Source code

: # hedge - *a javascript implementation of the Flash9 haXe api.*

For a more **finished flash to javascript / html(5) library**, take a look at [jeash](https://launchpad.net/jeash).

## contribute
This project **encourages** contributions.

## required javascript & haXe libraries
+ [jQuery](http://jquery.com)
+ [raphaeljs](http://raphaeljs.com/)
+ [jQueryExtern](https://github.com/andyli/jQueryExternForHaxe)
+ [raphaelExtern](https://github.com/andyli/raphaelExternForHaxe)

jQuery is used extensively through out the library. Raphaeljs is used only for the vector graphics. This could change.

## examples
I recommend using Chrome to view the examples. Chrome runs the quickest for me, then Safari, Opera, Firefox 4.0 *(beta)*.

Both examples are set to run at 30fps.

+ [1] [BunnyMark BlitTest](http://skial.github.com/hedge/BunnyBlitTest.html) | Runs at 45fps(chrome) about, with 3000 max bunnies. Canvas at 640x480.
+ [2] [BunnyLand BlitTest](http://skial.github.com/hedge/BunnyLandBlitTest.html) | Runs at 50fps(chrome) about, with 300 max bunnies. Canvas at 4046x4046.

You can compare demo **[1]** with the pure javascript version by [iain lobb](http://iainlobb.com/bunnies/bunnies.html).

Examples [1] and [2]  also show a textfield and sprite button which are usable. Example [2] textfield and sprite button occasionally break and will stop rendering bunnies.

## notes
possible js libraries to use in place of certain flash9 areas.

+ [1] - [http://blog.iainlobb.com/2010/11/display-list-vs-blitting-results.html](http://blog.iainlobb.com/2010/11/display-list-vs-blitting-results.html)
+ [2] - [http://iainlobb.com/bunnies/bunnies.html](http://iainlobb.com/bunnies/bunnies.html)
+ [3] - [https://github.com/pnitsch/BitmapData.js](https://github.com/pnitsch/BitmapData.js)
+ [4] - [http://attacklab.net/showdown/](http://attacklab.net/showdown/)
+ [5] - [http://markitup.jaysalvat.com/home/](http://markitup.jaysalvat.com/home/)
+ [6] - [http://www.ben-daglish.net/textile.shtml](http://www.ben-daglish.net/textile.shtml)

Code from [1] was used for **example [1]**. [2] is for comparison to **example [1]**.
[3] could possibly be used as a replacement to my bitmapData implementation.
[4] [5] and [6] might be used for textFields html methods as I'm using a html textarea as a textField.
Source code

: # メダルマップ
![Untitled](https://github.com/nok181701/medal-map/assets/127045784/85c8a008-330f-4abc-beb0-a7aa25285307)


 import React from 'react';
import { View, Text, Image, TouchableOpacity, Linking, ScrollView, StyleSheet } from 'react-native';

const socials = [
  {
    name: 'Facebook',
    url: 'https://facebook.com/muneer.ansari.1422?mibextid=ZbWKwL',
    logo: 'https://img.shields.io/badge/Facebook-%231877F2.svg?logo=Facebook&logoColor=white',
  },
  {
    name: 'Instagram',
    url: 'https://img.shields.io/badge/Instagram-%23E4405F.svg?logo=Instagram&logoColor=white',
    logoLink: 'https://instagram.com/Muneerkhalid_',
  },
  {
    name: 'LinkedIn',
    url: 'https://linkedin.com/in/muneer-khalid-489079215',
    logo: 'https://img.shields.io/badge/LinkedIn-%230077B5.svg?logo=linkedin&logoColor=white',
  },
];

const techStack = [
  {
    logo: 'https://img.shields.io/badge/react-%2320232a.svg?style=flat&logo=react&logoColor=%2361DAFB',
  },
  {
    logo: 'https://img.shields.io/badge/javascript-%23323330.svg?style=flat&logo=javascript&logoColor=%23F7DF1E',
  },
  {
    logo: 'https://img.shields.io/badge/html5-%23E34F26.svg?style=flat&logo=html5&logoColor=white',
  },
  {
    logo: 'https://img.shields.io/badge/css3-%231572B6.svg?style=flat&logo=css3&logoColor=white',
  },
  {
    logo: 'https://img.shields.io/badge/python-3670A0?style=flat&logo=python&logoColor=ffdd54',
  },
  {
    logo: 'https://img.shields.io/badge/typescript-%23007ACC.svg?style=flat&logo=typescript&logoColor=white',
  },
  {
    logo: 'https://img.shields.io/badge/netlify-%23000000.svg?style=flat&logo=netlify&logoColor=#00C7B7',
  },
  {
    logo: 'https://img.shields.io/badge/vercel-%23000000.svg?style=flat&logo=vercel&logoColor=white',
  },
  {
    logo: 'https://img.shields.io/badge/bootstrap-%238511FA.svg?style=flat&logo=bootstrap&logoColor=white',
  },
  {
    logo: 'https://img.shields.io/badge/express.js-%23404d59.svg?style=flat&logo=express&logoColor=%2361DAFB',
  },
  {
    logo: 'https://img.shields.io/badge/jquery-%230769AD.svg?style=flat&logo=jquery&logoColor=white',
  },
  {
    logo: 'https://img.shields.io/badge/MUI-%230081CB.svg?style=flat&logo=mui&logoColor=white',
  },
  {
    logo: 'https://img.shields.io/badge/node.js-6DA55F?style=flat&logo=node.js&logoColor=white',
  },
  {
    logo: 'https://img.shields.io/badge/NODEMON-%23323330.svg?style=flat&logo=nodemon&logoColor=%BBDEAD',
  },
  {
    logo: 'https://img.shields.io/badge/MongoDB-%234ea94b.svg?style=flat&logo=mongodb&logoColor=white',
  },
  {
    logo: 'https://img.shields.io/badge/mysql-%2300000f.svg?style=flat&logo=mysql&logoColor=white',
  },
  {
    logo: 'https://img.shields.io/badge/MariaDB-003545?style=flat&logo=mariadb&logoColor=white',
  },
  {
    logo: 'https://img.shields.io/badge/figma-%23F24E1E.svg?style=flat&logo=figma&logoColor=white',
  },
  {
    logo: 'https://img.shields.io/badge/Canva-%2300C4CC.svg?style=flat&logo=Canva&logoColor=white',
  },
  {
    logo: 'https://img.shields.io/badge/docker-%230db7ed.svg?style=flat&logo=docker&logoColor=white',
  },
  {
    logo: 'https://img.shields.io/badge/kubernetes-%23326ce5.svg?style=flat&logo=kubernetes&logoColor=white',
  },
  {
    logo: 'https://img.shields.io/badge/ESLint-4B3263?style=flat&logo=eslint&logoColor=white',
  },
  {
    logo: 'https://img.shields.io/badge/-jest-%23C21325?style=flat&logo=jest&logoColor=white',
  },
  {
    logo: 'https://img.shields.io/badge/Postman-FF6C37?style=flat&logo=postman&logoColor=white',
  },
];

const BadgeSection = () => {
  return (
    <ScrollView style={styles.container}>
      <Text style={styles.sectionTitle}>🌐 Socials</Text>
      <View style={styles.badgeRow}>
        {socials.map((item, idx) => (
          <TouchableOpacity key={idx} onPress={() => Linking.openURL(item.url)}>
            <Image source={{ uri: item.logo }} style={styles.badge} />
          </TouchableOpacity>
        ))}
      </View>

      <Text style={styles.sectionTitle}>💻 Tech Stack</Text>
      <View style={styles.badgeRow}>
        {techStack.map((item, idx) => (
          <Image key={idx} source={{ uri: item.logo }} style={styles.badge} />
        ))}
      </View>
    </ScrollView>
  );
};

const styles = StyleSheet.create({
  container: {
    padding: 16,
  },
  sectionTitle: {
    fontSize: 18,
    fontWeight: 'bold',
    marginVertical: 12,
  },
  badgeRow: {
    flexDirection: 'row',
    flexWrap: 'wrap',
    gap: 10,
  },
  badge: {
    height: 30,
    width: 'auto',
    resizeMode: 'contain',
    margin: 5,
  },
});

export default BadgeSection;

:: Work to be completed ::
Once you have read the records, output each one exactly as written.

:: Task output ::
Source code

: # hedge - *a javascript implementation of the Flash9 haXe api.*

For a more **finished flash to javascript / html(5) library**, take a look at [jeash](https://launchpad.net/jeash).

## contribute
This project **encourages** contributions.

## required javascript & haXe libraries
+ [jQuery](http://jquery.com)
+ [raphaeljs](http://raphaeljs.com/)
+ [jQueryExtern](https://github.com/andyli/jQueryExternForHaxe)
+ [raphaelExtern](https://github.com/andyli/raphaelExternForHaxe)

jQuery is used extensively through out the library. Raphaeljs is used only for the vector graphics. This could change.

## examples
I recommend using Chrome to view the examples. Chrome runs the quickest for me, then Safari, Opera, Firefox 4.0 *(beta)*.

Both examples are set to run at 30fps.

+ [1] [BunnyMark BlitTest](http://skial.github.com/hedge/BunnyBlitTest.html) | Runs at 45fps(chrome) about, with 3000 max bunnies. Canvas at 640x480.
+ [2] [BunnyLand BlitTest](http://skial.github.com/hedge/BunnyLandBlitTest.html) | Runs at 50fps(chrome) about, with 300 max bunnies. Canvas at 4046x4046.

You can compare demo **[1]** with the pure javascript version by [iain lobb](http://iainlobb.com/bunnies/bunnies.html).

Examples [1] and [2]  also show a textfield and sprite button which are usable. Example [2] textfield and sprite button occasionally break and will stop rendering bunnies.

## notes
possible js libraries to use in place of certain flash9 areas.

+ [1] - [http://blog.iainlobb.com/2010/11/display-list-vs-blitting-results.html](http://blog.iainlobb.com/2010/11/display-list-vs-blitting-results.html)
+ [2] - [http://iainlobb.com/bunnies/bunnies.html](http://iainlobb.com/bunnies/bunnies.html)
+ [3] - [https://github.com/pnitsch/BitmapData.js](https://github.com/pnitsch/BitmapData.js)
+ [4] - [http://attacklab.net/showdown/](http://attacklab.net/showdown/)
+ [5] - [http://markitup.jaysalvat.com/home/](http://markitup.jaysalvat.com/home/)
+ [6] - [http://www.ben-daglish.net/textile.shtml](http://www.ben-daglish.net/textile.shtml)

Code from [1] was used for **example [1]**. [2] is for comparison to **example [1]**.
[3] could possibly be used as a replacement to my bitmapData implementation.
[4] [5] and [6] might be used for textFields html methods as I'm using a html textarea as a textField.
Source code

: # メダルマップ
![Untitled](https://github.com/nok181701/medal-map/assets/127045784/85c8a008-330f-4abc-beb0-a7aa25285307)


 import React from 'react';
import { View, Text, Image, TouchableOpacity, Linking, ScrollView, StyleSheet } from 'react-native';

const socials = [
  {
    name: 'Facebook',
    url: 'https://facebook.com/muneer.ansari.1422?mibextid=ZbWKwL',
    logo: 'https://img.shields.io/badge/Facebook-%231877F2.svg?logo=Facebook&logoColor=white',
  },
  {
    name: 'Instagram',
    url: 'https://img.shields.io/badge/Instagram-%23E4405F.svg?logo=Instagram&logoColor=white',
    logoLink: 'https://instagram.com/Muneerkhalid_',
  },
  {
    name: 'LinkedIn',
    url: 'https://linkedin.com/in/muneer-khalid-489079215',
    logo: 'https://img.shields.io/badge/LinkedIn-%230077B5.svg?logo=linkedin&logoColor=white',
  },
];

const techStack = [
  {
    logo: 'https://img.shields.io/badge/react-%2320232a.svg?style=flat&logo=react&logoColor=%2361DAFB',
  },
  {
    logo: 'https://img.shields.io/badge/javascript-%23323330.svg?style=flat&logo=javascript&logoColor=%23F7DF1E',
  },
  {
    logo: 'https://img.shields.io/badge/html5-%23E34F26.svg?style=flat&logo=html5&logoColor=white',
  },
  {
    logo: 'https://img.shields.io/badge/css3-%231572B6.svg?style=flat&logo=css3&logoColor=white',
  },
  {
    logo: 'https://img.shields.io/badge/python-3670A0?style=flat&logo=python&logoColor=ffdd54',
  },
  {
    logo: 'https://img.shields.io/badge/typescript-%23007ACC.svg?style=flat&logo=typescript&logoColor=white',
  },
  {
    logo: 'https://img.shields.io/badge/netlify-%23000000.svg?style=flat&logo=netlify&logoColor=#00C7B7',
  },
  {
    logo: 'https://img.shields.io/badge/vercel-%23000000.svg?style=flat&logo=vercel&logoColor=white',
  },
  {
    logo: 'https://img.shields.io/badge/bootstrap-%238511FA.svg?style=flat&logo=bootstrap&logoColor=white',
  },
  {
    logo: 'https://img.shields.io/badge/express.js-%23404d59.svg?style=flat&logo=express&logoColor=%2361DAFB',
  },
  {
    logo: 'https://img.shields.io/badge/jquery-%230769AD.svg?style=flat&logo=jquery&logoColor=white',
  },
  {
    logo: 'https://img.shields.io/badge/MUI-%230081CB.svg?style=flat&logo=mui&logoColor=white',
  },
  {
    logo: 'https://img.shields.io/badge/node.js-6DA55F?style=flat&logo=node.js&logoColor=white',
  },
  {
    logo: 'https://img.shields.io/badge/NODEMON-%23323330.svg?style=flat&logo=nodemon&logoColor=%BBDEAD',
  },
  {
    logo: 'https://img.shields.io/badge/MongoDB-%234ea94b.svg?style=flat&logo=mongodb&logoColor=white',
  },
  {
    logo: 'https://img.shields.io/badge/mysql-%2300000f.svg?style=flat&logo=mysql&logoColor=white',
  },
  {
    logo: 'https://img.shields.io/badge/MariaDB-003545?style=flat&logo=mariadb&logoColor=white',
  },
  {
    logo: 'https://img.shields.io/badge/figma-%23F24E1E.svg?style=flat&logo=figma&logoColor=white',
  },
  {
    logo: 'https://img.shields.io/badge/Canva-%2300C4CC.svg?style=flat&logo=Canva&logoColor=white',
  },
  {
    logo: 'https://img.shields.io/badge/docker-%230db7ed.svg?style=flat&logo=docker&logoColor=white',
  },
  {
    logo: 'https://img.shields.io/badge/kubernetes-%23326ce5.svg?style=flat&logo=kubernetes&logoColor=white',
  },
  {
    logo: 'https://img.shields.io/badge/ESLint-4B3263?style=flat&logo=eslint&logoColor=white',
  },
  {
    logo: 'https://img.shields.io/badge/-jest-%23C21325?style=flat&logo=jest&logoColor=white',
  },
  {
    logo: 'https://img.shields.io/badge/Postman-FF6C37?style=flat&logo=postman&logoColor=white',
  },
];

const BadgeSection = () => {
  return (
    <ScrollView style={styles.container}>
      <Text style={styles.sectionTitle}>🌐 Socials</Text>
      <View style={styles.badgeRow}>
        {socials.map((item, idx) => (
          <TouchableOpacity key={idx} onPress={() => Linking.openURL(item.url)}>
            <Image source={{ uri: item.logo }} style={styles.badge} />
          </TouchableOpacity>
        ))}
      </View>

      <Text style={styles.sectionTitle}>💻 Tech Stack</Text>
      <View style={styles.badgeRow}>
        {techStack.map((item, idx) => (
          <Image key={idx} source={{ uri: item.logo }} style={styles.badge} />
        ))}
      </View>
    </ScrollView>
  );
};

const styles = StyleSheet.create({
  container: {
    padding: 16,
  },
  sectionTitle: {
    fontSize: 18,
    fontWeight: 'bold',
    marginVertical: 12,
  },
  badgeRow: {
    flexDirection: 'row',
    flexWrap: 'wrap',
    gap: 10,
  },
  badge: {
    height: 30,
    width: 'auto',
    resizeMode: 'contain',
    margin: 5,
  },
});

export default BadgeSection;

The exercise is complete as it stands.